To create a cilium policy, we start by connecting to the kubernetes API:

package main

import (
 "context"
 "fmt"
 ciliumApiPolicy "github.com/cilium/cilium/pkg/k8s/apis/cilium.io/v2"
 ciliumApiClient "github.com/cilium/cilium/pkg/k8s/client/clientset/versioned/typed/cilium.io/v2"
 ciliumApiLabels "github.com/cilium/cilium/pkg/k8s/slim/k8s/apis/meta/v1"
 ciliumApiRules "github.com/cilium/cilium/pkg/policy/api"
 k8sApiMachinery "k8s.io/apimachinery/pkg/apis/meta/v1"
 "k8s.io/client-go/rest"
)

func main() {
 restConfig, err := rest.InClusterConfig()
 if err != nil {
  panic(err)
 }

 client, err := ciliumApiClient.NewForConfig(restConfig)
 if err != nil {
  panic(err)
 }

Next we create the policy.
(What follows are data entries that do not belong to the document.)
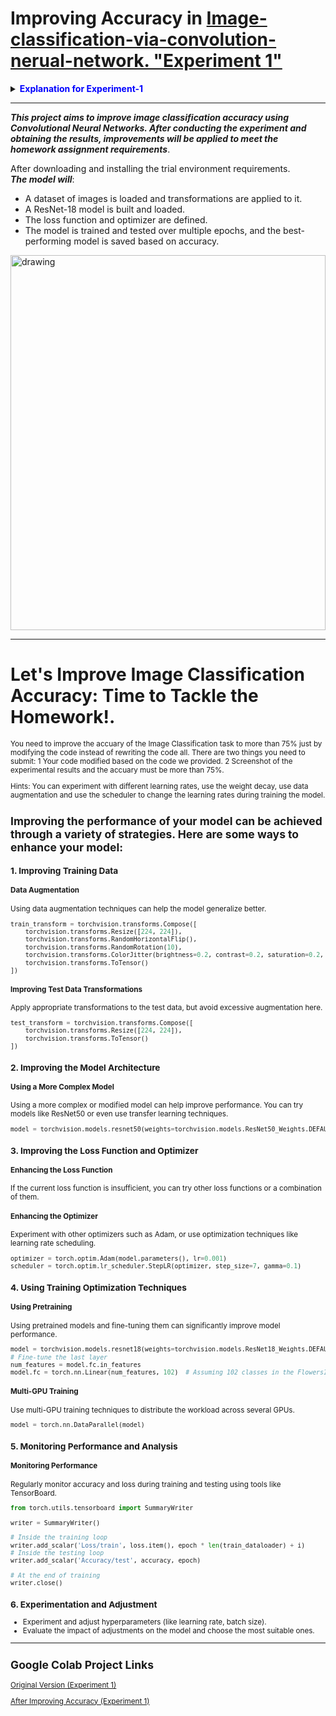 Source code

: # Improving Accuracy in [Image-classification-via-convolution-nerual-network. "Experiment 1"](https://github.com/WhynotChen0105/Experiment-1/tree/main)

<details>
  <summary><b><font color="#0000FF">Explanation for Experiment-1</font></b></summary>
  
  ## Experiment Objective:
  The primary aim of this experiment is to achieve superior accuracy in image classification tasks using Convolutional Neural Networks (CNNs). By following a meticulously structured workflow, we endeavor to optimize the model's performance and deliver robust classification capabilities.
  
  ## Experiment Workflow:
  ### 1. Data Preparation:
  - **Dataset Collection:** Curate a labeled dataset of images, leveraging common datasets like CIFAR-10, MNIST, or crafting a custom dataset tailored to the task at hand.
  - **Data Preprocessing:** Normalize images, ensuring consistent brightness and contrast, resize them to a uniform size, and partition the dataset into training, validation, and test sets.
  
  ### 2. Model Design:
  - **Architecture Selection:** Choose an appropriate CNN architecture, ranging from simple models to sophisticated architectures like ResNet50, VGG16, or MobileNet.
  - **Layer Configuration:** Configure CNN layers, including convolutional layers for feature extraction, pooling layers for downsampling, dropout layers for regularization, and fully connected layers for classification.
  
  ### 3. Training the Model:
  - **Loss Function:** Select a suitable loss function, such as categorical cross-entropy, tailored to multi-class classification tasks.
  - **Optimizer:** Choose an optimizer like Adam, SGD, or RMSprop to minimize the loss function and update model parameters.
  - **Data Augmentation:** Apply data augmentation techniques such as rotation, flipping, and zooming to increase training data variability.
  - **Training Process:** Train the CNN on the training dataset, monitor performance on the validation set, and adjust hyperparameters as needed for optimal performance.
  
  ### 4. Model Evaluation:
  - **Performance Metrics:** Evaluate the trained model using metrics such as accuracy, precision, recall, and F1-score on the test dataset.
  - **Confusion Matrix:** Analyze the confusion matrix to understand classification performance across different classes.
  
  ### 5. Fine-Tuning and Optimization:
  - **Hyperparameter Tuning:** Experiment with different hyperparameters like learning rate, batch size, and epochs to optimize model performance.
  - **Transfer Learning:** Utilize pre-trained models and fine-tune them on the specific dataset to leverage learned features and improve classification accuracy.
  - **Regularization Techniques:** Implement dropout and batch normalization to prevent overfitting and enhance model generalization.
  
  ### 6. Deployment:
  - **Model Export:** Save the trained model in a suitable format for deployment.
  - **Inference Pipeline:** Develop an inference pipeline for real-time or batch image classification.
  - **Deployment Environment:** Deploy the model to a production environment such as a cloud service, edge device, or mobile application for practical use.
  
  ## Experiment Outcome:
  By meticulously following these steps, our experiment endeavors to achieve unparalleled accuracy in image classification tasks using CNNs, thereby paving the way for transformative advancements in the field.
</details>

---

***This project aims to improve image classification accuracy using Convolutional Neural Networks. After conducting the experiment and obtaining the results, improvements will be applied to meet the ***homework*** assignment requirements***.

After downloading and installing the trial environment requirements.
<br />
***The model will***:
- A dataset of images is loaded and transformations are applied to it.
- A ResNet-18 model is built and loaded.
- The loss function and optimizer are defined.
- The model is trained and tested over multiple epochs, and the best-performing model is saved based on accuracy.

<img src="https://github.com/2aid-dev/Image-classification-via-convolution-nerual-network./assets/42585484/2c21cbdf-c608-4fa2-b09d-275ec5d4caaa" alt="drawing" width="100%" height="600"/>

---
# Let's Improve Image Classification Accuracy: Time to Tackle the Homework!.
<sub>
You need to improve the accuary of the Image Classification task to more than 75% just by modifying the code instead of rewriting the code all. There are two things you need to submit: 1 Your code modified based on the code we provided. 2 Screenshot of the experimental results and the accuary must be more than 75%.

Hints: You can experiment with different learning rates, use the weight decay, use data augmentation and use the scheduler to change the learning rates during training the model.
</sub>


## Improving the performance of your model can be achieved through a variety of strategies. Here are some ways to enhance your model:

### 1. **Improving Training Data**

#### Data Augmentation
Using data augmentation techniques can help the model generalize better.

```python
train_transform = torchvision.transforms.Compose([
    torchvision.transforms.Resize([224, 224]),
    torchvision.transforms.RandomHorizontalFlip(),
    torchvision.transforms.RandomRotation(10),
    torchvision.transforms.ColorJitter(brightness=0.2, contrast=0.2, saturation=0.2, hue=0.2),
    torchvision.transforms.ToTensor()
])
```

#### Improving Test Data Transformations
Apply appropriate transformations to the test data, but avoid excessive augmentation here.

```python
test_transform = torchvision.transforms.Compose([
    torchvision.transforms.Resize([224, 224]),
    torchvision.transforms.ToTensor()
])
```

### 2. **Improving the Model Architecture**

#### Using a More Complex Model
Using a more complex or modified model can help improve performance. You can try models like ResNet50 or even use transfer learning techniques.

```python
model = torchvision.models.resnet50(weights=torchvision.models.ResNet50_Weights.DEFAULT)
```

### 3. **Improving the Loss Function and Optimizer**

#### Enhancing the Loss Function
If the current loss function is insufficient, you can try other loss functions or a combination of them.

#### Enhancing the Optimizer
Experiment with other optimizers such as Adam, or use optimization techniques like learning rate scheduling.

```python
optimizer = torch.optim.Adam(model.parameters(), lr=0.001)
scheduler = torch.optim.lr_scheduler.StepLR(optimizer, step_size=7, gamma=0.1)
```

### 4. **Using Training Optimization Techniques**

#### Using Pretraining
Using pretrained models and fine-tuning them can significantly improve model performance.

```python
model = torchvision.models.resnet18(weights=torchvision.models.ResNet18_Weights.DEFAULT)
# Fine-tune the last layer
num_features = model.fc.in_features
model.fc = torch.nn.Linear(num_features, 102)  # Assuming 102 classes in the Flowers102 dataset
```

#### Multi-GPU Training
Use multi-GPU training techniques to distribute the workload across several GPUs.

```python
model = torch.nn.DataParallel(model)
```

### 5. **Monitoring Performance and Analysis**

#### Monitoring Performance
Regularly monitor accuracy and loss during training and testing using tools like TensorBoard.

```python
from torch.utils.tensorboard import SummaryWriter

writer = SummaryWriter()

# Inside the training loop
writer.add_scalar('Loss/train', loss.item(), epoch * len(train_dataloader) + i)
# Inside the testing loop
writer.add_scalar('Accuracy/test', accuracy, epoch)

# At the end of training
writer.close()
```

### 6. **Experimentation and Adjustment**
- Experiment and adjust hyperparameters (like learning rate, batch size).
- Evaluate the impact of adjustments on the model and choose the most suitable ones.


---


## Google Colab Project Links
[Original Version (Experiment 1)](https://colab.research.google.com/drive/1NiNzSLBAbhRZ-5vu2cbATx3Pj3lDv_aw?usp=sharing)

[After Improving Accuracy (Experiment 1)](https://colab.research.google.com/drive/1yKb2VxO1c_Pdl1hLQ1XgBRHuZfinNaMu?usp=sharing)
In this case we limit access to a pod with label app=my-target only for pod with label app=my-source.

namespace := "default"
policyName := "my-policy"
sourceLabels := map[string]string{"app": "my-source"}
targetLabels := map[string]string{"app": "my-target"}
port := 80
policy := ciliumApiPolicy.CiliumNetworkPolicy{
 TypeMeta: k8sApiMachinery.TypeMeta{
  Kind:       "CiliumNetworkPolicy",
  APIVersion: "cilium.io/v2",
 },
 ObjectMeta: k8sApiMachinery.ObjectMeta{
  Name:      policyName,
  Namespace: namespace,
 },
 Spec: &ciliumApiRules.Rule{
  EndpointSelector: ciliumApiRules.EndpointSelector{
   LabelSelector: &ciliumApiLabels.LabelSelector{
    MatchLabels: targetLabels,
   },
  },
  Ingress: []ciliumApiRules.IngressRule{
   {
    IngressCommonRule: ciliumApiRules.IngressCommonRule{
     FromEndpoints: []ciliumApiRules.EndpointSelector{
      {
       LabelSelector: &ciliumApiLabels.LabelSelector{
        MatchLabels: sourceLabels,
       },
      },
     },
    },
    ToPorts: []ciliumApiRules.PortRule{
     {
      Ports: []ciliumApiRules.PortProtocol{
       {
        Port:     fmt.Sprintf("%v", port),
        Protocol: "TCP",
       },
      },
     },
    },
   },
  },
 },
}

options := k8sApiMachinery.CreateOptions{}
_, err = client.CiliumNetworkPolicies(namespace).Create(context.Background(), &policy, options)
if err != nil {
 panic(err)
}

Final Note

Cilium and Hubble provide a great method to enforce network traffic policies, while maintaining high performance of the network. We can use these tools manually, or as described in this post in an automatic manner.